:: BRIEF ::
Output only the stretch of the listing that starts at the line containing "- MDS from scratch" and ends at the line containing "- PolynomialRegression with sklearn", reproduced exactly with both ends.
※ ※ ※
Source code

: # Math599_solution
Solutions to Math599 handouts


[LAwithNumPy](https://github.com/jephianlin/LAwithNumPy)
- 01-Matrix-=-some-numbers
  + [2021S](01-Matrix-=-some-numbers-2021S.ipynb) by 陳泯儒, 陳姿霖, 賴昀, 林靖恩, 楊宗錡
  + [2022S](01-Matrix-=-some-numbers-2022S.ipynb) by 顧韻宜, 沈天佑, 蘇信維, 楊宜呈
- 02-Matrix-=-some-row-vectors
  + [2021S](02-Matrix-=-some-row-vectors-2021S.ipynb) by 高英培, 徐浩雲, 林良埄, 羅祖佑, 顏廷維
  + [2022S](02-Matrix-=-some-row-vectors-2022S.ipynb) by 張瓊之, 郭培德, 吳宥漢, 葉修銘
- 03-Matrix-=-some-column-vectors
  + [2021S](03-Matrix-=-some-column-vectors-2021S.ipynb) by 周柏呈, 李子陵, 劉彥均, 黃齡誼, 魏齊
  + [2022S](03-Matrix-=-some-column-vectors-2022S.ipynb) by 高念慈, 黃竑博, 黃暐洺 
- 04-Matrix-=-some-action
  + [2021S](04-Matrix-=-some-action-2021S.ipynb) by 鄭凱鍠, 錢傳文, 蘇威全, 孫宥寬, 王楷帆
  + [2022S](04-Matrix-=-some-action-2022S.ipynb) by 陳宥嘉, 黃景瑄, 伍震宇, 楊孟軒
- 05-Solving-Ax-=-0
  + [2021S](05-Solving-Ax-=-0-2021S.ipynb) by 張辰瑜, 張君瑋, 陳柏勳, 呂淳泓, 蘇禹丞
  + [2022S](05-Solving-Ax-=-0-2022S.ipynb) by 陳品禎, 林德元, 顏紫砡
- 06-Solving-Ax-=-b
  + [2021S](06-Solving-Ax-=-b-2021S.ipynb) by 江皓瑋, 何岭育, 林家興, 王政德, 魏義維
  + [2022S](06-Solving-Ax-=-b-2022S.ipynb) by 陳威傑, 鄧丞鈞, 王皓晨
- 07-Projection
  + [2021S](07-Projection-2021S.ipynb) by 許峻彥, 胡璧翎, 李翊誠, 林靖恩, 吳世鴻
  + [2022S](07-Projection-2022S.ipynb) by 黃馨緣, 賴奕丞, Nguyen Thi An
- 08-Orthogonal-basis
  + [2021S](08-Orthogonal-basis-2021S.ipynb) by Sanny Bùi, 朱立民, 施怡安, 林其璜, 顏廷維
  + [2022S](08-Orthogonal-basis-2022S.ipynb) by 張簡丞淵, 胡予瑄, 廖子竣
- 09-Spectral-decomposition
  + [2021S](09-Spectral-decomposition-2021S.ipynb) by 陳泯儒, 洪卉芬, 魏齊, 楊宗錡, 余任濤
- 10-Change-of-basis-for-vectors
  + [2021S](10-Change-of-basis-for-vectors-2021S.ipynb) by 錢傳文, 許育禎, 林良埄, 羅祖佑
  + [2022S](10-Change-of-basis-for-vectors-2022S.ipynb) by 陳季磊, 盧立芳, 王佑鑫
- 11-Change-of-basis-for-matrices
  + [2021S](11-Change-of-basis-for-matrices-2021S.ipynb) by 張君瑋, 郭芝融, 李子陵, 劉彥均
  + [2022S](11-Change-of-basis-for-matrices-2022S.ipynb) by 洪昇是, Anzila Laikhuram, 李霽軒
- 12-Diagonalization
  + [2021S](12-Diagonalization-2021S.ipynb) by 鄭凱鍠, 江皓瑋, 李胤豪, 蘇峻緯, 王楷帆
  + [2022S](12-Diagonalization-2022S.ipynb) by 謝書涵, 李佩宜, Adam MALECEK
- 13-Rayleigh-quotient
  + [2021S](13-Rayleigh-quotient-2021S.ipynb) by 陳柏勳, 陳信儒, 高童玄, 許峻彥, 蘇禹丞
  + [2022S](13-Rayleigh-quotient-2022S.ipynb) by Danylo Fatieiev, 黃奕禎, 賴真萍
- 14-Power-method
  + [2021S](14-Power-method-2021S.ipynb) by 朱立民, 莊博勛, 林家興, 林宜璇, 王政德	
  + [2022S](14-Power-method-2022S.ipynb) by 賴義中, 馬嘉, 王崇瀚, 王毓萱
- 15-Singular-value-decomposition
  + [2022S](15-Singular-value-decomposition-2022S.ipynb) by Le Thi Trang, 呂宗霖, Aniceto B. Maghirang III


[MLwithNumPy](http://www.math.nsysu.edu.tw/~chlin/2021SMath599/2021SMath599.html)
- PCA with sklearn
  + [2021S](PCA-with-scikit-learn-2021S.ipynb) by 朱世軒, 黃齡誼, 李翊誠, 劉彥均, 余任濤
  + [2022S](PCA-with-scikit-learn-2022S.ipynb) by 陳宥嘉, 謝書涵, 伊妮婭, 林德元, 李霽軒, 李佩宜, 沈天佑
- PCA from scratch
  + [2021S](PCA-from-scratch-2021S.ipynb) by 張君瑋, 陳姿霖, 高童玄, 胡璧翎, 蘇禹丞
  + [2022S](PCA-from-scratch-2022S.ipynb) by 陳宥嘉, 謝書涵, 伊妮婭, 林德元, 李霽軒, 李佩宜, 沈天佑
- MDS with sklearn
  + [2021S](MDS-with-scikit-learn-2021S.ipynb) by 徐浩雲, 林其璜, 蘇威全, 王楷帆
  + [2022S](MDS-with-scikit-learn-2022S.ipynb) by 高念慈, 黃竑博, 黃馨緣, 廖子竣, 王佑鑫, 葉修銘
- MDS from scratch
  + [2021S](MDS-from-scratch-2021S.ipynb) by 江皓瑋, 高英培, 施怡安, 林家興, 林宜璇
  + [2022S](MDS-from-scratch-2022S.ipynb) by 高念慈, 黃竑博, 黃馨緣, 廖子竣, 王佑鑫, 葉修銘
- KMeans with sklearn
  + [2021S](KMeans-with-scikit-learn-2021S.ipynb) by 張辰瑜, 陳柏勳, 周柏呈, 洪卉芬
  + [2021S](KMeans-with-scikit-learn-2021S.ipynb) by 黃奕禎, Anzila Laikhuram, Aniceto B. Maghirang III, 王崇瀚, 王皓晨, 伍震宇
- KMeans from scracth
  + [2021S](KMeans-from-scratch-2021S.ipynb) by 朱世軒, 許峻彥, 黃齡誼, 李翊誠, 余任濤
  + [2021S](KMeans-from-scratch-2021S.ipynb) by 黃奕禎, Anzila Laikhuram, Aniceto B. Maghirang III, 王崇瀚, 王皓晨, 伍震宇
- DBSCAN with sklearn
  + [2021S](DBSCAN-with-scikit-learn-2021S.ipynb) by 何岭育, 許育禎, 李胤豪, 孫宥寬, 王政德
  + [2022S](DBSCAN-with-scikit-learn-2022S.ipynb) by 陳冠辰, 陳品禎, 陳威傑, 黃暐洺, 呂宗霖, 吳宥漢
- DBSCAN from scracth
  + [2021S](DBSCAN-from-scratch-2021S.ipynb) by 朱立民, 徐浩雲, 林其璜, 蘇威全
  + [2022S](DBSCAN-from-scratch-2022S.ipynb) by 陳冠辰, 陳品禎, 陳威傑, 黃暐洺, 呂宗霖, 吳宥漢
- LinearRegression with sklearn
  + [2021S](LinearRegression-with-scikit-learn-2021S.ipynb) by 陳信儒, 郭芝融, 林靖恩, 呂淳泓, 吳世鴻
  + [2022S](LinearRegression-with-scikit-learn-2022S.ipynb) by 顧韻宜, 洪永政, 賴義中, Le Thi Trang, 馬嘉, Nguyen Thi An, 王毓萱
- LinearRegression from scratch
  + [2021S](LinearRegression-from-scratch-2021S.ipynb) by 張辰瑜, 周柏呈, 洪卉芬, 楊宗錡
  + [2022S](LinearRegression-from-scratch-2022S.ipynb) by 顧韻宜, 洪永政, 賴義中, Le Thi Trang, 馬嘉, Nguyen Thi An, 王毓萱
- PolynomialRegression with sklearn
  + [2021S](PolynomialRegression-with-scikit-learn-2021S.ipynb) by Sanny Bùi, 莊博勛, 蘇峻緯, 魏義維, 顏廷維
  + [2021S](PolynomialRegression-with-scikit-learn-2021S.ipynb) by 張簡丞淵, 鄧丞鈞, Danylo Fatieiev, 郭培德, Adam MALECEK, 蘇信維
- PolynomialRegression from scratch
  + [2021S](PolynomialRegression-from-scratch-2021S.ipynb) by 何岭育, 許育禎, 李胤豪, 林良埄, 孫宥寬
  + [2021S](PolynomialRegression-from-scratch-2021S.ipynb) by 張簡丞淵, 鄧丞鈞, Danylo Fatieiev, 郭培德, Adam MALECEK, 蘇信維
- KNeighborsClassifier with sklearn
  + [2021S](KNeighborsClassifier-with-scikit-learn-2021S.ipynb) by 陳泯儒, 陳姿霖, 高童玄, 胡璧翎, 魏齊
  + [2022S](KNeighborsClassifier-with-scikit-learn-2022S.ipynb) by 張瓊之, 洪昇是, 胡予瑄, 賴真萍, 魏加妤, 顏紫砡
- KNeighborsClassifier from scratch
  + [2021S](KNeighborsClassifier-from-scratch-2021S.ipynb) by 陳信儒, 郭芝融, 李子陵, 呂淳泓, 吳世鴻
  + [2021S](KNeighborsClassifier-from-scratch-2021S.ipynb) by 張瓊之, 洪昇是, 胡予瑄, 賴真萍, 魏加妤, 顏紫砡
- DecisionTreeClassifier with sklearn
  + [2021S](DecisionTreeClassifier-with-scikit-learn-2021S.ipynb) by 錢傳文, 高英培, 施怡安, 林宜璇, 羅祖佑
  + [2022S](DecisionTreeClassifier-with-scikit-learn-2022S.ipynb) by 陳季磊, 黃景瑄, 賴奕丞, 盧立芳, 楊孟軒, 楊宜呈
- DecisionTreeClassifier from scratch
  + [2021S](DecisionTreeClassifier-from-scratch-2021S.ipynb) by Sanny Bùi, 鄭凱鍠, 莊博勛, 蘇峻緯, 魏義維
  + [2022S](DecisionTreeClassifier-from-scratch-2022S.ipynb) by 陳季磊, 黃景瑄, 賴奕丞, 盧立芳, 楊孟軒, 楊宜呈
※ ※ ※
:: TASK RESPONSE ::
- MDS from scratch
  + [2021S](MDS-from-scratch-2021S.ipynb) by 江皓瑋, 高英培, 施怡安, 林家興, 林宜璇
  + [2022S](MDS-from-scratch-2022S.ipynb) by 高念慈, 黃竑博, 黃馨緣, 廖子竣, 王佑鑫, 葉修銘
- KMeans with sklearn
  + [2021S](KMeans-with-scikit-learn-2021S.ipynb) by 張辰瑜, 陳柏勳, 周柏呈, 洪卉芬
  + [2021S](KMeans-with-scikit-learn-2021S.ipynb) by 黃奕禎, Anzila Laikhuram, Aniceto B. Maghirang III, 王崇瀚, 王皓晨, 伍震宇
- KMeans from scracth
  + [2021S](KMeans-from-scratch-2021S.ipynb) by 朱世軒, 許峻彥, 黃齡誼, 李翊誠, 余任濤
  + [2021S](KMeans-from-scratch-2021S.ipynb) by 黃奕禎, Anzila Laikhuram, Aniceto B. Maghirang III, 王崇瀚, 王皓晨, 伍震宇
- DBSCAN with sklearn
  + [2021S](DBSCAN-with-scikit-learn-2021S.ipynb) by 何岭育, 許育禎, 李胤豪, 孫宥寬, 王政德
  + [2022S](DBSCAN-with-scikit-learn-2022S.ipynb) by 陳冠辰, 陳品禎, 陳威傑, 黃暐洺, 呂宗霖, 吳宥漢
- DBSCAN from scracth
  + [2021S](DBSCAN-from-scratch-2021S.ipynb) by 朱立民, 徐浩雲, 林其璜, 蘇威全
  + [2022S](DBSCAN-from-scratch-2022S.ipynb) by 陳冠辰, 陳品禎, 陳威傑, 黃暐洺, 呂宗霖, 吳宥漢
- LinearRegression with sklearn
  + [2021S](LinearRegression-with-scikit-learn-2021S.ipynb) by 陳信儒, 郭芝融, 林靖恩, 呂淳泓, 吳世鴻
  + [2022S](LinearRegression-with-scikit-learn-2022S.ipynb) by 顧韻宜, 洪永政, 賴義中, Le Thi Trang, 馬嘉, Nguyen Thi An, 王毓萱
- LinearRegression from scratch
  + [2021S](LinearRegression-from-scratch-2021S.ipynb) by 張辰瑜, 周柏呈, 洪卉芬, 楊宗錡
  + [2022S](LinearRegression-from-scratch-2022S.ipynb) by 顧韻宜, 洪永政, 賴義中, Le Thi Trang, 馬嘉, Nguyen Thi An, 王毓萱
- PolynomialRegression with sklearn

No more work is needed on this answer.